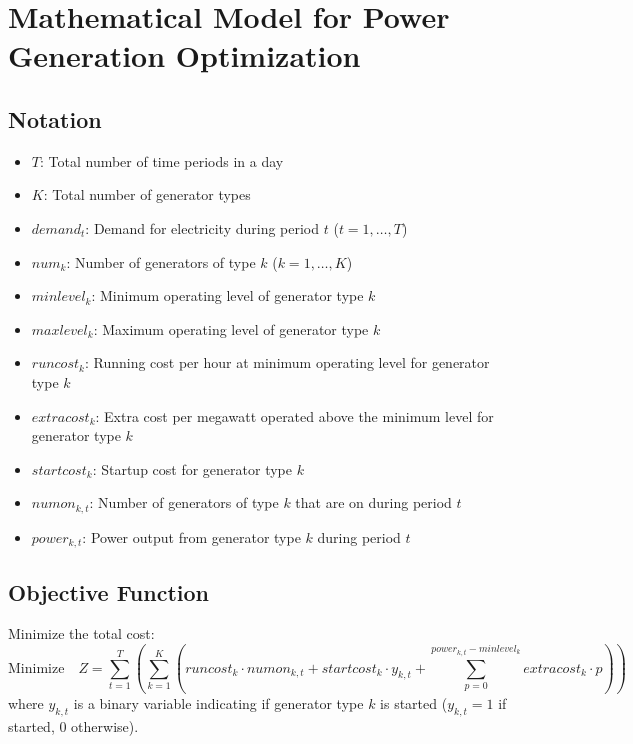 \documentclass{article}
\begin{document}
\section*{Mathematical Model for Power Generation Optimization}

\subsection*{Notation}
\begin{itemize}
    \item $T$: Total number of time periods in a day
    \item $K$: Total number of generator types
    \item $demand_t$: Demand for electricity during period $t$ ($t = 1, \ldots, T$)
    \item $num_k$: Number of generators of type $k$ ($k = 1, \ldots, K$)
    \item $minlevel_k$: Minimum operating level of generator type $k$
    \item $maxlevel_k$: Maximum operating level of generator type $k$
    \item $runcost_k$: Running cost per hour at minimum operating level for generator type $k$
    \item $extracost_k$: Extra cost per megawatt operated above the minimum level for generator type $k$
    \item $startcost_k$: Startup cost for generator type $k$
    \item $numon_{k,t}$: Number of generators of type $k$ that are on during period $t$
    \item $power_{k,t}$: Power output from generator type $k$ during period $t$
\end{itemize}

\subsection*{Objective Function}
Minimize the total cost:
\[
\text{Minimize} \quad Z = \sum_{t=1}^{T} \left( \sum_{k=1}^{K} \left( runcost_k \cdot numon_{k,t} + startcost_k \cdot y_{k,t} + \sum_{p=0}^{power_{k,t} - minlevel_k} extracost_k \cdot p \right) \right)
\]
where \( y_{k,t} \) is a binary variable indicating if generator type \( k \) is started ($y_{k,t} = 1$ if started, 0 otherwise).
\end{document}
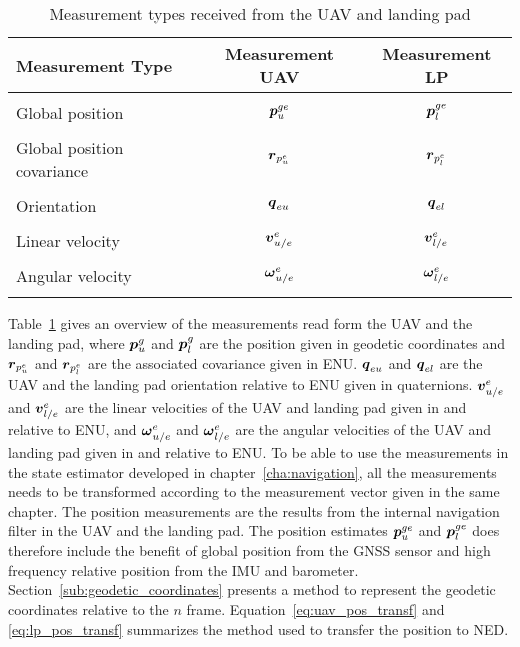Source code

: \begin{table}[ht]
\centering 
  \begin{tabular}{l c c}
    \toprule
    \textbf{Measurement Type}&\textbf{Measurement UAV}&\textbf{Measurement LP} \\\hline \\[-1em]
    Global position&$\boldsymbol{p}^{ge}_{u}$&$\boldsymbol{p}^{ge}_{l}$\\ \\[-1em]
    Global position covariance&$\boldsymbol{r}_{p_u^{e}}$&$\boldsymbol{r}_{p_l^{e}}$\\ \\[-1em]
    Orientation&$\boldsymbol{q}_{eu}$&$\boldsymbol{q}_{el}$\\ \\[-1em]
    Linear velocity&$\boldsymbol{v}^e_{u/e}$&$\boldsymbol{v}^e_{l/e}$\\ \\[-1em]
    Angular velocity&$\boldsymbol{\omega}^e_{u/e}$&$\boldsymbol{\omega}^e_{l/e}$\\ \\[-1em]
    \bottomrule
  \end{tabular}
  \caption{Measurement types received from the UAV and landing pad}
  \label{tab:measurementOverview} 
\end{table}
Table~\ref{tab:measurementOverview} gives an overview of the measurements read form the UAV and the landing pad, where $\boldsymbol{p}^g_u$ and $\boldsymbol{p}^g_l$ are the position given in geodetic coordinates and $\boldsymbol{r}_{p_u^{e}}$ and $\boldsymbol{r}_{p_l^{e}}$ are the associated covariance given in ENU. $\boldsymbol{q}_{eu}$ and $\boldsymbol{q}_{el}$ are the UAV and the landing pad orientation relative to ENU given in quaternions. $\boldsymbol{v}^e_{u/e}$ and $\boldsymbol{v}^e_{l/e}$ are the linear velocities of the \gls{UAV} and landing pad given in and relative to ENU, and $\boldsymbol{\omega}^e_{u/e}$ and $\boldsymbol{\omega}^e_{l/e}$ are the angular velocities of the \gls{UAV} and landing pad given in and relative to ENU. To be able to use the measurements in the state estimator developed in chapter~\ref{cha:navigation}, all the measurements needs to be transformed according to the measurement vector given in the same chapter. The position measurements are the results from the internal navigation filter in the UAV and the landing pad. The position estimates $\boldsymbol{p}^{ge}_{u}$ and $\boldsymbol{p}^{ge}_{l}$ does therefore include the benefit of global position from the GNSS sensor and high frequency relative position from the IMU and barometer. Section~\ref{sub:geodetic_coordinates} presents a method to represent the geodetic coordinates relative to the $n$ frame. Equation~\ref{eq:uav_pos_transf} and \ref{eq:lp_pos_transf} summarizes the method used to transfer the position to NED.

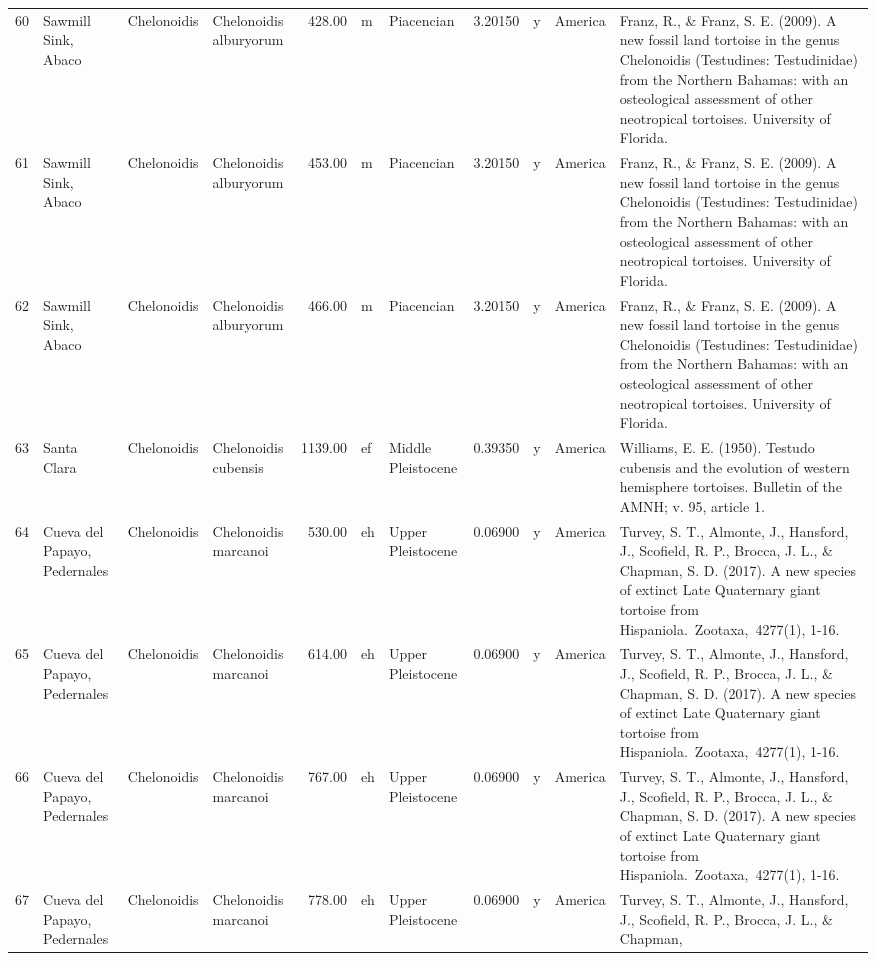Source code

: \begin{landscape}
{\begin{longtable}[]{@{}llllrllrlll@{}}
	60 & Sawmill Sink, Abaco & Chelonoidis & Chelonoidis alburyorum & 428.00
	& m & Piacencian & 3.20150 & y & America & Franz, R., \& Franz, S. E.
	(2009). A new fossil land tortoise in the genus Chelonoidis (Testudines:
	Testudinidae) from the Northern Bahamas: with an osteological assessment
	of other neotropical tortoises. University of Florida.\tabularnewline
	61 & Sawmill Sink, Abaco & Chelonoidis & Chelonoidis alburyorum & 453.00
	& m & Piacencian & 3.20150 & y & America & Franz, R., \& Franz, S. E.
	(2009). A new fossil land tortoise in the genus Chelonoidis (Testudines:
	Testudinidae) from the Northern Bahamas: with an osteological assessment
	of other neotropical tortoises. University of Florida.\tabularnewline
	62 & Sawmill Sink, Abaco & Chelonoidis & Chelonoidis alburyorum & 466.00
	& m & Piacencian & 3.20150 & y & America & Franz, R., \& Franz, S. E.
	(2009). A new fossil land tortoise in the genus Chelonoidis (Testudines:
	Testudinidae) from the Northern Bahamas: with an osteological assessment
	of other neotropical tortoises. University of Florida.\tabularnewline
	63 & Santa Clara & Chelonoidis & Chelonoidis cubensis & 1139.00 & ef &
	Middle Pleistocene & 0.39350 & y & America & Williams, E. E. (1950).
	Testudo cubensis and the evolution of western hemisphere tortoises.
	Bulletin of the AMNH; v. 95, article 1.\tabularnewline
	64 & Cueva del Papayo, Pedernales & Chelonoidis & Chelonoidis marcanoi &
	530.00 & eh & Upper Pleistocene & 0.06900 & y & America & Turvey, S. T.,
	Almonte, J., Hansford, J., Scofield, R. P., Brocca, J. L., \& Chapman,
	S. D. (2017). A new species of extinct Late Quaternary giant tortoise
	from Hispaniola.~Zootaxa,~4277(1), 1-16.\tabularnewline
	65 & Cueva del Papayo, Pedernales & Chelonoidis & Chelonoidis marcanoi &
	614.00 & eh & Upper Pleistocene & 0.06900 & y & America & Turvey, S. T.,
	Almonte, J., Hansford, J., Scofield, R. P., Brocca, J. L., \& Chapman,
	S. D. (2017). A new species of extinct Late Quaternary giant tortoise
	from Hispaniola.~Zootaxa,~4277(1), 1-16.\tabularnewline
	66 & Cueva del Papayo, Pedernales & Chelonoidis & Chelonoidis marcanoi &
	767.00 & eh & Upper Pleistocene & 0.06900 & y & America & Turvey, S. T.,
	Almonte, J., Hansford, J., Scofield, R. P., Brocca, J. L., \& Chapman,
	S. D. (2017). A new species of extinct Late Quaternary giant tortoise
	from Hispaniola.~Zootaxa,~4277(1), 1-16.\tabularnewline
	67 & Cueva del Papayo, Pedernales & Chelonoidis & Chelonoidis marcanoi &
	778.00 & eh & Upper Pleistocene & 0.06900 & y & America & Turvey, S. T.,
	Almonte, J., Hansford, J., Scofield, R. P., Brocca, J. L., \& Chapman,

\end{longtable}}
\end{landscape}
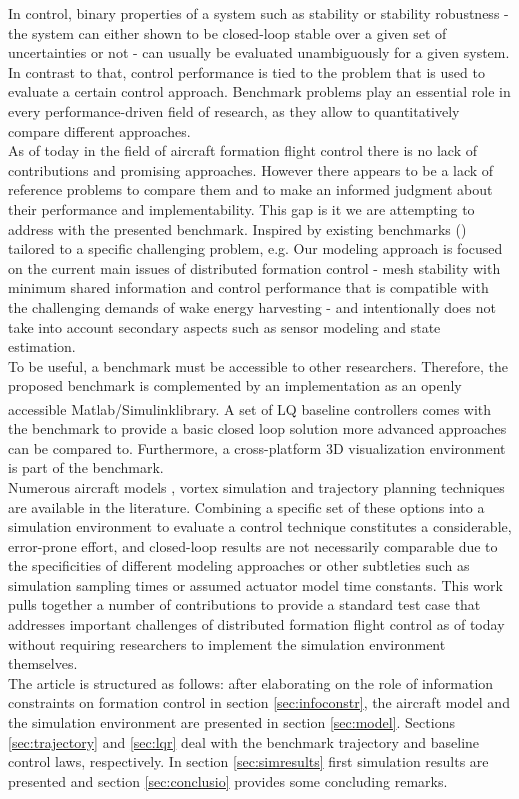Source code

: \documentclass{ifacconf}
\newcommand{\Matlabbrand}{Matlab\textsuperscript{\tiny{\textregistered}}}
\newcommand{\Simulinkbrand}{Simulink\textsuperscript{\tiny{\textregistered}}}
\begin{document}
In control, binary properties of a system such as stability or stability robustness - the system can either shown to be closed-loop stable over a given set of uncertainties or not - can usually be evaluated unambiguously for a given system. In contrast to that, control performance is tied to the problem that is used to evaluate a certain control approach. 
Benchmark problems play an essential role in every performance-driven field of research, as they allow to quantitatively compare different approaches. \\
As of today in the field of aircraft formation flight control there is no lack of contributions and promising approaches. However there appears to be a lack of reference problems to compare them and to make an informed judgment about their performance and implementability. This gap is it we are attempting to address with the presented benchmark. Inspired by existing benchmarks (\cite{biannic2015flare}) tailored to a specific challenging problem, e.g. Our modeling approach is focused on the current main issues of distributed formation control - mesh stability with minimum shared information and control performance that is compatible with the challenging demands of wake energy harvesting - and intentionally does not take into account secondary aspects such as sensor modeling and state estimation.\\
To be useful, a benchmark must be accessible to other researchers. Therefore, the proposed benchmark is complemented by an implementation as an openly accessible \Matlabbrand/\Simulinkbrand library. A set of LQ baseline controllers comes with the benchmark to provide a basic closed loop solution more advanced approaches can be compared to.
Furthermore, a cross-platform 3D visualization environment is part of the benchmark. \\
Numerous aircraft models \cite{Beard2012}, vortex simulation \cite{Dogan2008b,Saban2009} and trajectory planning techniques are available in the literature. Combining a specific set of these options into a simulation environment to evaluate a control technique constitutes a considerable, error-prone effort, and closed-loop results are not necessarily comparable due to the specificities of different modeling approaches or other subtleties such as simulation sampling times or assumed actuator model time constants. 
This work pulls together a number of contributions to provide a standard test case that addresses important challenges of distributed formation flight control as of today without requiring researchers to implement the simulation environment themselves.\\
The article is structured as follows: after elaborating on the role of information constraints on formation control in section \ref{sec:infoconstr}, the aircraft model and the simulation environment are presented in section \ref{sec:model}. Sections \ref{sec:trajectory} and \ref{sec:lqr} deal with the benchmark trajectory and baseline control laws, respectively. In section \ref{sec:simresults} first simulation results are presented and section \ref{sec:conclusio} provides some concluding remarks.
%
\end{document}
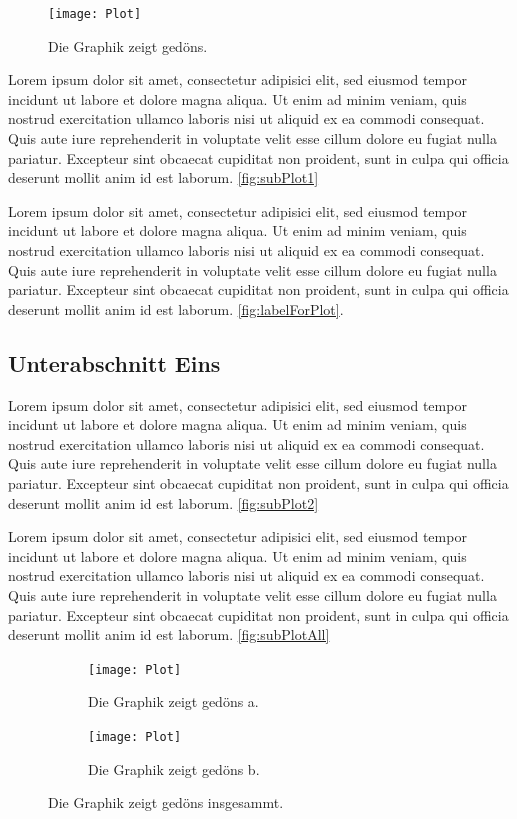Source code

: \begin{figure}
	\centering
	\texttt{[image: Plot]}
	\caption[Kurzbeschreibung]{Die Graphik zeigt gedöns.}
	\label{fig:labelForPlot}
\end{figure}


Lorem ipsum dolor sit amet, consectetur adipisici elit, sed eiusmod tempor incidunt ut labore et dolore magna aliqua. Ut enim ad minim veniam, quis nostrud exercitation ullamco laboris nisi ut aliquid ex ea commodi consequat. Quis aute iure reprehenderit in voluptate velit esse cillum dolore eu fugiat nulla pariatur. Excepteur sint obcaecat cupiditat non proident, sunt in culpa qui officia deserunt mollit anim id est laborum. \autoref{fig:subPlot1} 

Lorem ipsum dolor sit amet, consectetur adipisici elit, sed eiusmod tempor incidunt ut labore et dolore magna aliqua. Ut enim ad minim veniam, quis nostrud exercitation ullamco laboris nisi ut aliquid ex ea commodi consequat. Quis aute iure reprehenderit in voluptate velit esse cillum dolore eu fugiat nulla pariatur. Excepteur sint obcaecat cupiditat non proident, sunt in culpa qui officia deserunt mollit anim id est laborum. \autoref{fig:labelForPlot}.

\subsection{Unterabschnitt Eins}

Lorem ipsum dolor sit amet, consectetur adipisici elit, sed eiusmod tempor incidunt ut labore et dolore magna aliqua. Ut enim ad minim veniam, quis nostrud exercitation ullamco laboris nisi ut aliquid ex ea commodi consequat. Quis aute iure reprehenderit in voluptate velit esse cillum dolore eu fugiat nulla pariatur. Excepteur sint obcaecat cupiditat non proident, sunt in culpa qui officia deserunt mollit anim id est laborum. \autoref{fig:subPlot2}

Lorem ipsum dolor sit amet, consectetur adipisici elit, sed eiusmod tempor incidunt ut labore et dolore magna aliqua. Ut enim ad minim veniam, quis nostrud exercitation ullamco laboris nisi ut aliquid ex ea commodi consequat. Quis aute iure reprehenderit in voluptate velit esse cillum dolore eu fugiat nulla pariatur. Excepteur sint obcaecat cupiditat non proident, sunt in culpa qui officia deserunt mollit anim id est laborum. \autoref{fig:subPlotAll}

\begin{figure}
	\centering
	\begin{subfigure}{.49\textwidth}
		\texttt{[image: Plot]}
		\caption[Kurzbeschreibung]{Die Graphik zeigt gedöns a.}
		\label{fig:subPlot1}
	\end{subfigure}
	\hfill
	\begin{subfigure}{.49\textwidth}
		\texttt{[image: Plot]}
		\caption[Kurzbeschreibung]{Die Graphik zeigt gedöns b.}
		\label{fig:subPlot2}
	\end{subfigure}
	\caption[Kurzbeschreibung Gedöns All]{Die Graphik zeigt gedöns insgesammt.}
	\label{fig:subPlotAll}
\end{figure}

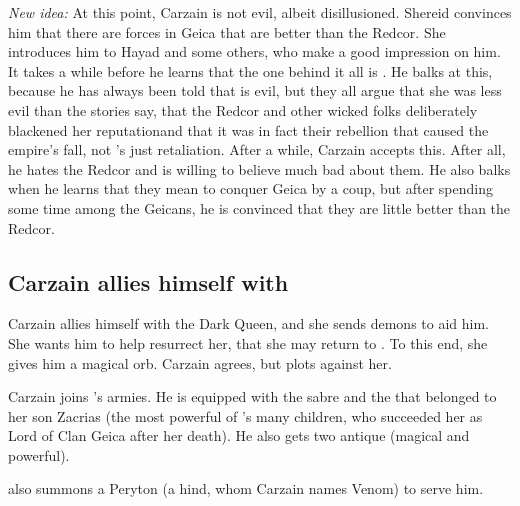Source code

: \begin{garbage}
\emph{New idea:} 
At this point, Carzain is not evil, albeit disillusioned. 
Shereid convinces him that there are forces in Geica that are better than the Redcor. 
She introduces him to Hayad and some others, who make a good impression on him. 
It takes a while before he learns that the one behind it all is \Belzir. 
He balks at this, because he has always been told that \Belzir{} is evil, but they all argue that she was less evil than the stories say, that the Redcor and other wicked folks deliberately blackened her reputation\dash and that it was in fact their rebellion that caused the empire's fall, not \Belzir's just retaliation. 
After a while, Carzain accepts this. 
After all, he hates the Redcor and is willing to believe much bad about them. 
He also balks when he learns that they mean to conquer Geica by a coup, but after spending some time among the Geicans, he is convinced that they are little better than the Redcor. 







\subsection{Carzain allies himself with \Belzir} 
Carzain allies himself with the Dark Queen, and she sends demons to aid him. 
She wants him to help resurrect her, that she may return to \Miith{}. 
To this end, she gives him a magical orb. 
Carzain agrees, but plots against her. 

Carzain joins \Belzir's armies. 
He is equipped with the sabre and the  that belonged to her son Zacrias (the most powerful of \Belzir's many children, who succeeded her as Lord of Clan Geica after her death). 
He also gets two antique  (magical and powerful). 

\Belzir{} also summons a Peryton (a hind, whom Carzain names Venom) to serve him. 

















\end{garbage}
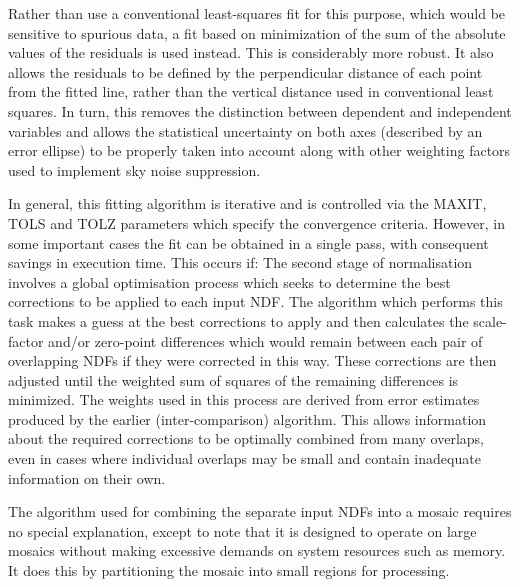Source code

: {{      Rather than use a conventional least-squares fit for this
      purpose, which would be sensitive to spurious data, a fit based
      on minimization of the sum of the absolute values of the
      residuals is used instead. This is considerably more robust. It
      also allows the residuals to be defined by the perpendicular
      distance of each point from the fitted line, rather than the
      vertical distance used in conventional least squares. In turn,
      this removes the distinction between dependent and independent
      variables and allows the statistical uncertainty on both axes
      (described by an error ellipse) to be properly taken into account
      along with other weighting factors used to implement sky noise
      suppression.

      In general, this fitting algorithm is iterative and is controlled
      via the MAXIT, TOLS and TOLZ parameters which specify the
      convergence criteria. However, in some important cases the fit
      can be obtained in a single pass, with consequent savings in
      execution time. This occurs if:
      The second stage of normalisation involves a global optimisation
      process which seeks to determine the best corrections to be
      applied to each input NDF. The algorithm which performs this task
      makes a guess at the best corrections to apply and then
      calculates the scale-factor and/or zero-point differences which
      would remain between each pair of overlapping NDFs if they were
      corrected in this way. These corrections are then adjusted until
      the weighted sum of squares of the remaining differences is
      minimized. The weights used in this process are derived from
      error estimates produced by the earlier (inter-comparison)
      algorithm. This allows information about the required corrections
      to be optimally combined from many overlaps, even in cases where
      individual overlaps may be small and contain inadequate
      information on their own.

      The algorithm used for combining the separate input NDFs into a
      mosaic requires no special explanation, except to note that it is
      designed to operate on large mosaics without making excessive
      demands on system resources such as memory. It does this by
      partitioning the mosaic into small regions for processing.
   }
   }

**What the task asks**.
What lines above contain the word "himself"? Return each such line.

**Output below**.
\subsection{Carzain allies himself with \Belzir} 
Carzain allies himself with the Dark Queen, and she sends demons to aid him. 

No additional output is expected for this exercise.